Senior Fellow for Middle Eastern studies at the council on Foreign Relations Elliott Abrams testifies before the House Foreign Affairs Committee on Capitol Hill in Washington, DC, February 9, 2011 on the recent developments in Egypt and Lebanon.

(CNN)Elliott Abrams, a neoconservative Republican insider, is emerging as President Donald Trump's choice be Deputy Secretary of State -- a pick that could test Trump's willingness to work with members of a foreign policy establishment that didn't back him during the campaign, according to sources familiar with the situation.

Trump will meet Tuesday with Abrams, who served under Presidents Ronald Reagan and George W. Bush. Secretary of State Rex Tillerson, who has met with Abrams and wants him for the job, also will attend the meeting.
The deputy at the State Department is a key post that holds considerable influence and responsibility in running the department.
As a former CEO of Exxon Mobil, Tillerson comes to the job having relationships with many world leaders, while Abrams is a well-respected, albeit controversial, foreign policy insider with considerable government experience. Several State Department officials believe he would complement Tillerson.
His appointment has been on hold for weeks as Trump's senior advisers, led by White House chief strategist Steve Bannon, debated whether Abrams, someone from the foreign policy elite, could be trusted.

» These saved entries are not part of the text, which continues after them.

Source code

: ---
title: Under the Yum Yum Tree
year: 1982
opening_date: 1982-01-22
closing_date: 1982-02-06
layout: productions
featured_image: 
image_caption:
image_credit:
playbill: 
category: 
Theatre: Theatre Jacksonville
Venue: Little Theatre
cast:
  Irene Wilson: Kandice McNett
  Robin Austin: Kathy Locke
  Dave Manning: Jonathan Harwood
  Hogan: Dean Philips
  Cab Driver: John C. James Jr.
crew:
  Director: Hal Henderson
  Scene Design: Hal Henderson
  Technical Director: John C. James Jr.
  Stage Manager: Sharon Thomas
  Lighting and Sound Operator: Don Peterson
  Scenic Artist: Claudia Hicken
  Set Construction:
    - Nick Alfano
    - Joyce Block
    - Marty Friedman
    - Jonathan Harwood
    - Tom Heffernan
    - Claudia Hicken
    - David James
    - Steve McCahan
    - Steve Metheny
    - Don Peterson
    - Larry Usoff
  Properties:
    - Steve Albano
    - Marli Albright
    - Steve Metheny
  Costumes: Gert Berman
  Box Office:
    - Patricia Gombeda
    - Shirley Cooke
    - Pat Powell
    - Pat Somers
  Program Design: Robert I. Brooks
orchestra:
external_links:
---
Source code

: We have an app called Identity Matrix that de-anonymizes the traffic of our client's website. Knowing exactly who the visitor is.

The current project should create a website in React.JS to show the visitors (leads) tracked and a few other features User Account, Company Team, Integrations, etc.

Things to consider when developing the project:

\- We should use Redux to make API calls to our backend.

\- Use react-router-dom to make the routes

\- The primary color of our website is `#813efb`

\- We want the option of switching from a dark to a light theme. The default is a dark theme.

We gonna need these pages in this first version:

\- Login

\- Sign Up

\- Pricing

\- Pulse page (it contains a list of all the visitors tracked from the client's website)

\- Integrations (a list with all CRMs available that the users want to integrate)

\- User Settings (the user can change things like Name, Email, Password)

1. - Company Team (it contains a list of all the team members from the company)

While Abrams was not part of the "Never Trump" movement and did not sign any of the letters criticizing him in Washington, he is a member of the foreign policy establishment that largely distanced itself from Trump during the campaign. Neocons like Abrams believe the US should use its unrivaled power, with force if necessary, to promote American values around the world.
In May, he penned a column for the conservative Weekly Standard headlined, "When You Can't Stand Your Candidate," in which Abrams wrote that Republicans had "nominated someone who cannot win and should not be president of the United States." He urged the GOP to continue challenge "Trump and Trumpism."
The possibility of Abrams at the State Department has been welcomed by several career diplomats concerned about the lack of diplomatic experience in the administration and who fear Trump would tap a political operative with no diplomatic experience. Several have voiced alarm over the possible appointment of Matthew Mowers, a young former campaign manager for battleground states, as a White House adviser to the State Department.
Like Trump, Abrams is a staunch supporter of Israel and has been critical of the Iran nuclear deal. But he holds a neoconservative view of America's role in the world. While in the Bush White House, he worked on promoting democracy in the Middle East and was in favor of the Iraq war, which Trump now calls a mistake although he once supported it.
Abrams also has a controversial past that could complicate his confirmation. While serving at the State Department under Reagan, he disputed alleged human rights abuses by Central American governments close to the US. In 1991, he was convicted on two misdemeanor accounts for withholding information to Congress about the Iran-Contra affair, but was pardoned by President George HW Bush.
Other candidates who have surfaced as possible deputies to Tillerson have been equally controversial. Former US ambassador to the UN and top arms control official John Bolton was on the short list. He has encountered headwinds from some Republicans, including from Tillerson, who was said to have expressed reservations about him.
With widespread concern over Trump's foreign policy, even several Democratic foreign policy insiders have said Abrams would bring welcome expertise to an understanding of foreign policy to the job.
Politico first reported that Abrams would likely be tapped for the post.